Безотчетное (хотя, как мне тогда казалось, глубокое) чувство неприметно начало сбиваться на нечто слишком безнадежное и утомительное. К осени Маша совсем выросла. В будущем "сезоне" она должна была выезжать. Наша матушка, любя в ней свою единственную дочь, замышляла сделать из нее совершенство. Маша была умна, образованна, обучена порядку; она вела счета по хозяйству своим прелестным почерком в графленых тетрадках; она была чиста, аккуратна, идеальна, грациозна; книги обогатили ее воображение; из нее готовилась очаровательная "жена". Она все более и более принимала вид большой девицы, и мое отроческое сердце неприметно начало причислять ее ко взрослым. Зимою она участвовала в любительских спектаклях, в живых картинах, знакомилась с женихами тогдашнего лучшего губернского общества, и у нас начали поговаривать о ее увлечении одним господином средних лет из богатых и спокойных помещиков, во вкусе английских лордов. Другой молодой дворянин из семейства, издавна связанного дружеским знакомством с нашим домом, увлекался ею.

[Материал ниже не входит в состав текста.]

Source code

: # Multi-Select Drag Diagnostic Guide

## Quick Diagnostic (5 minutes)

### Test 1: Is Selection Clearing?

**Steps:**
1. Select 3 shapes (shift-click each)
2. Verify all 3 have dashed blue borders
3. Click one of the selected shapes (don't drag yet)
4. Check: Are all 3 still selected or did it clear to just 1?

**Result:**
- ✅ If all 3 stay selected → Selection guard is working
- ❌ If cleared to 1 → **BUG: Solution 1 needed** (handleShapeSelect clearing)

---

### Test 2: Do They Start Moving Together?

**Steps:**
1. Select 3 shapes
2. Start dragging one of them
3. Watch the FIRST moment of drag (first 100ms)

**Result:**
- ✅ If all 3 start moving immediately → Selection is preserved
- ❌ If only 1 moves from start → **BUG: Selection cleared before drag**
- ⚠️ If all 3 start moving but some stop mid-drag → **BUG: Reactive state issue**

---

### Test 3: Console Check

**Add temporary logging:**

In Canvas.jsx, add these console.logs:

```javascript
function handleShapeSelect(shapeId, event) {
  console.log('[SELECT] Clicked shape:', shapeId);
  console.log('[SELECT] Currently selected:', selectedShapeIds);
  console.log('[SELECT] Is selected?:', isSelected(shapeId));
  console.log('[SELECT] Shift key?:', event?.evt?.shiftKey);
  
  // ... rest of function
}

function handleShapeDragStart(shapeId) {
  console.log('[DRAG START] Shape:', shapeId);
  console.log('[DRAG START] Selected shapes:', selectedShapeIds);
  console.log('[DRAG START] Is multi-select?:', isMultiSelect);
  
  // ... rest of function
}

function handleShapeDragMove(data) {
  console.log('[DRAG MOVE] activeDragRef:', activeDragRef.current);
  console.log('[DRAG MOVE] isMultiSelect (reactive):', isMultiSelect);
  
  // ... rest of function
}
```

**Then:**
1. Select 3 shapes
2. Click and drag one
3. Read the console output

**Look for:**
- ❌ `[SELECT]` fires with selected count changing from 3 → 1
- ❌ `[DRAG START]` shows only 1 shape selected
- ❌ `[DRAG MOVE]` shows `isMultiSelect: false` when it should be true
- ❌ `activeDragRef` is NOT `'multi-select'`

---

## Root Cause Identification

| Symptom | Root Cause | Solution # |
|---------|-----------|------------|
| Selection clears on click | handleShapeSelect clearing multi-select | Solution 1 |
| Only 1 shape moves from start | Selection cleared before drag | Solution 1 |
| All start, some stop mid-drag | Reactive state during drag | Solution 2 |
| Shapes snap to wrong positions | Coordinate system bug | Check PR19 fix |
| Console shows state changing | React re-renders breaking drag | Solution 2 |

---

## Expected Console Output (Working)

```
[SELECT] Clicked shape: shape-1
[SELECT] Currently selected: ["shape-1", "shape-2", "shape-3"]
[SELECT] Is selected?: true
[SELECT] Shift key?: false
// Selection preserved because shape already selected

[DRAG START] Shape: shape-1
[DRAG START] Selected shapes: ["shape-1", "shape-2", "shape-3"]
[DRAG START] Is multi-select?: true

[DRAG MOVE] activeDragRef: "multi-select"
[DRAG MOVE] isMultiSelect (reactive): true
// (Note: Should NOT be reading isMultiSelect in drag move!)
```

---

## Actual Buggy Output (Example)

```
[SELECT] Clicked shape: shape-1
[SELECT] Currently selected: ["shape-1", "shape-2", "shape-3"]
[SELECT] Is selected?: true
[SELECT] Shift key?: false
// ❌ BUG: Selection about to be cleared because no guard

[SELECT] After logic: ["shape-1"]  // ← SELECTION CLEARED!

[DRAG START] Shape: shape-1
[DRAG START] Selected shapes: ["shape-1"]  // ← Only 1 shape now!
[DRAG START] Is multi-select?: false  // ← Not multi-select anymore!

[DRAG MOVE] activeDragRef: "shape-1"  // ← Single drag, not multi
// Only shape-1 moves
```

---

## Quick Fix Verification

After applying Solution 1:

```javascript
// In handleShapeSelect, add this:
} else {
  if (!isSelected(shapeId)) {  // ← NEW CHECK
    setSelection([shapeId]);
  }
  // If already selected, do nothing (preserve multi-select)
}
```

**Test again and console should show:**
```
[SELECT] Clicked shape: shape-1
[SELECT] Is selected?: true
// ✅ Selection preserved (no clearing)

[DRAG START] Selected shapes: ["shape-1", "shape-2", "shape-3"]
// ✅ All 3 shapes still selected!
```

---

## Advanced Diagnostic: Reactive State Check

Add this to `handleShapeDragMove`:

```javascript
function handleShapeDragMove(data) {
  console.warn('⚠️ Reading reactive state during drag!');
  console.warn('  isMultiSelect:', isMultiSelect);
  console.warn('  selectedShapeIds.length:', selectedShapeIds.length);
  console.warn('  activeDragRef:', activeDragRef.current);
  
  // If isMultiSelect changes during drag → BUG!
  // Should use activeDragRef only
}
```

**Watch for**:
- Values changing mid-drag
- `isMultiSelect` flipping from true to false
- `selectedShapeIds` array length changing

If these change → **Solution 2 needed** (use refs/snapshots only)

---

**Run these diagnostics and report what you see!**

И вот я с неопределенною усталостью начал "предаваться своей судьбе". К тому же и Маша не то что подурнела, но испортила себя тем, что начала преувеличенно заниматься собою. Прежняя простая прическа заменилась сложным завиванием волос на всей передней части головы. Маша начала необычайно холить свои руки и для этого почти всегда дома, когда не было гостей, ходила в перчатках. Она прибегала к пудре и губной помаде. И несмотря на все это, я видел, что Маша, формируясь во взрослую барышню, теряет прежнюю миловидность. Моя страсть к Маше, постоянно сдерживаемая мучительным отчуждением от нее, теперь начала давать на моем сердце горький осадок. Теперь уже мне было легко отчуждаться от Маши, и наши отношения приняли характер ссоры, необъяснимой для окружающих. Мы с ней совсем перестали говорить друг с другом. И когда однажды, за обедом, при отце и матери, выяснилось, что мы с Машей уже два месяца не обменялись ни одним словом, -- отец улыбнулся, находя это, конечно, пустяком, но главное, что ни я, ни Маша не смутились: мы оба почувствовали, что в нашем разрыве нет ни резкости, ни страдания, ни комизма и что все это случилось натурально, само собою. Так прошла вся зима.

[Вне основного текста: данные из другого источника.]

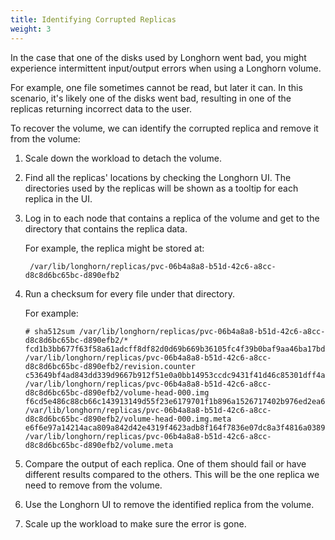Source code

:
 ```yaml
---
title: Identifying Corrupted Replicas
weight: 3
---
```


In the case that one of the disks used by Longhorn went bad, you might experience intermittent input/output errors when using a Longhorn volume. 

For example, one file sometimes cannot be read, but later it can. In this scenario, it's likely one of the disks went bad, resulting in one of the replicas returning incorrect data to the user.

To recover the volume, we can identify the corrupted replica and remove it from the volume:

1. Scale down the workload to detach the volume.
2. Find all the replicas' locations by checking the Longhorn UI. The directories used by the replicas will be shown as a tooltip for each replica in the UI.
3. Log in to each node that contains a replica of the volume and get to the directory that contains the replica data.

    For example, the replica might be stored at:
   
        /var/lib/longhorn/replicas/pvc-06b4a8a8-b51d-42c6-a8cc-d8c8d6bc65bc-d890efb2
4. Run a checksum for every file under that directory.

    For example:
    
    ```
    # sha512sum /var/lib/longhorn/replicas/pvc-06b4a8a8-b51d-42c6-a8cc-d8c8d6bc65bc-d890efb2/*
    fcd1b3bb677f63f58a61adcff8df82d0d69b669b36105fc4f39b0baf9aa46ba17bd47a7595336295ef807769a12583d06a8efb6562c093574be7d14ea4d6e5f4  /var/lib/longhorn/replicas/pvc-06b4a8a8-b51d-42c6-a8cc-d8c8d6bc65bc-d890efb2/revision.counter
    c53649bf4ad843dd339d9667b912f51e0a0bb14953ccdc9431f41d46c85301dff4a021a50a0bf431a931a43b16ede5b71057ccadad6cf37a54b2537e696f4780  /var/lib/longhorn/replicas/pvc-06b4a8a8-b51d-42c6-a8cc-d8c8d6bc65bc-d890efb2/volume-head-000.img
    f6cd5e486c88cb66c143913149d55f23e6179701f1b896a1526717402b976ed2ea68fc969caeb120845f016275e0a9a5b319950ae5449837e578665e2ffa82d0  /var/lib/longhorn/replicas/pvc-06b4a8a8-b51d-42c6-a8cc-d8c8d6bc65bc-d890efb2/volume-head-000.img.meta
    e6f6e97a14214aca809a842d42e4319f4623adb8f164f7836e07dc8a3f4816a0389b67c45f7b0d9f833d50a731ae6c4670ba1956833f1feb974d2d12421b03f7  /var/lib/longhorn/replicas/pvc-06b4a8a8-b51d-42c6-a8cc-d8c8d6bc65bc-d890efb2/volume.meta
    ```

5. Compare the output of each replica. One of them should fail or have different results compared to the others. This will be the one replica we need to remove from the volume.
6. Use the Longhorn UI to remove the identified replica from the volume.
7. Scale up the workload to make sure the error is gone.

Весною, Великим постом, представился неизбежный случай прекратить это натянутое молчание. Мы говели. Перед исповедью мне нужно было подойти к Маше и попросить у нее прощения. Был светлый мартовский вечер. Я пошел к Маше спокойно, с сознанием долга. Она была в эту минуту в зале, в легкой ситцевой блузе с шлейфом. Она меня встретила на ходу. Я пересек ей дорогу, очутился с ней лицом к лицу и тихо пробормотал: "Прости меня, Маша"... Она меня по-братски поцеловала в губы и с простым, добрым чувством сказала: "Бог простит". Сердце мое слабо екнуло; это был первый и единственный поцелуй в губы. На меня повеяло запахом пудры от ее лица и обдало теплотой этого все-таки нежного поцелуя. На Пасхе между нами установились дружеские, ласковые отношения с примесью какого-то милого, невысказанного чувства, которое походило на радость выздоровления от общей болезни. Здесь была и нежность, и великодушие, и взаимная любезность, без раздора и без тревоги.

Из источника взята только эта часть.